This week in Google Developer Live Israel we show you how to work with Google App script in order to run Monte Carlo simulations and get the results in a nice informative way inside google spreadsheets. We took it one step farther, and explained how to run these script on your own instance machine inside Compute Engine with nodeJS. This is powerful option because with the ability to ‘try’ quickly on App Script and than take the code to ‘production’ (=more efficient way) on Compute engine give you more productivity.
So what we are doing? First let’s touch on the definition. This is a problem solving technique used to approximate the probability of certain outcomes by running multiple trial runs, called simulations, using random input variables. The cool aspect is that we are steering the scenarios by using randomness. The randomness helps us ‘try’ each future scenario in a way that includes our probability per variable. This gives us the ability to fine tune our trial runs to answer a question with several variables. In simple words, in our case, it will help us find the best way to spend the time of our sales person.
Monte Carlo simulations Steps
1. Define a model with a domain of possible inputs.
2. Generate inputs values randomly, but sampling from a probability distribution over the domain.

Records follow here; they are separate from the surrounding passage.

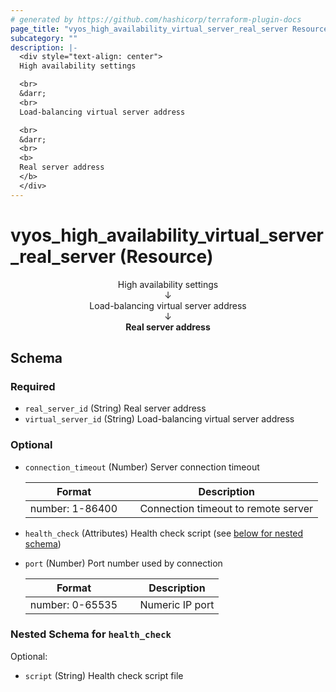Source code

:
 ```yaml
---
# generated by https://github.com/hashicorp/terraform-plugin-docs
page_title: "vyos_high_availability_virtual_server_real_server Resource - vyos"
subcategory: ""
description: |-
  <div style="text-align: center">
  High availability settings

  <br>
  &darr;
  <br>
  Load-balancing virtual server address

  <br>
  &darr;
  <br>
  <b>
  Real server address
  </b>
  </div>
---
```


# vyos_high_availability_virtual_server_real_server (Resource)

<div style="text-align: center">
High availability settings

<br>
&darr;
<br>
Load-balancing virtual server address

<br>
&darr;
<br>
<b>
Real server address
</b>
</div>



<!-- schema generated by tfplugindocs -->
## Schema

### Required

- `real_server_id` (String) Real server address
- `virtual_server_id` (String) Load-balancing virtual server address

### Optional

- `connection_timeout` (Number) Server connection timeout

    |  Format &emsp; | Description  |
    |----------|---------------|
    |  number: 1-86400  &emsp; |  Connection timeout to remote server  |
- `health_check` (Attributes) Health check script (see [below for nested schema](#nestedatt--health_check))
- `port` (Number) Port number used by connection

    |  Format &emsp; | Description  |
    |----------|---------------|
    |  number: 0-65535  &emsp; |  Numeric IP port  |

<a id="nestedatt--health_check"></a>
### Nested Schema for `health_check`

Optional:

- `script` (String) Health check script file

3. Perform a deterministic computation on the inputs.
4. Aggregate the results.
What should our sales friend do in the next 50 days? She can only do 25 big deals that take 2 days per deal or run on 50 small deals that take one day per deal? What is the best blend of big and small deals for her skill sets? We make few assumptions (of course) like:
- The probability for closing a big deal – Let’s say 30% chance.
- The probability for closing a small deal – Let’s say 50% chance.
- What is the value of each deal. For example: $25K for big deal and $10K for small one.
- The amounts of deals that she can do in X days. For example: a big deal will take two days and a small deal only one day. So if we have 10 days we can do a maximum of five big deals or a maximum of 10 small deals.
All these parameters will drive the results, so you wish to base them as close as possible to reality. The next step, after we define our possible inputs for the problem is to generate inputs randomly and measure the results. In our case, we printed the results back on google sheet and use the charts in order to have a better look on them.
The main usage for App Script in this case is to have a quick ‘look and feel’ for our data. Once, we are happy with this initial phase and we are ready to test 10K (or 10B) scenarios it’s time for us to move our code to Compute Engine. Here we will have Google’s scale under our hands with the ability to simulate our ‘problems’ on lots of machines without any worries about ‘administrative tasks’ like creating images of our virtual machines and deploying them on 10K machines.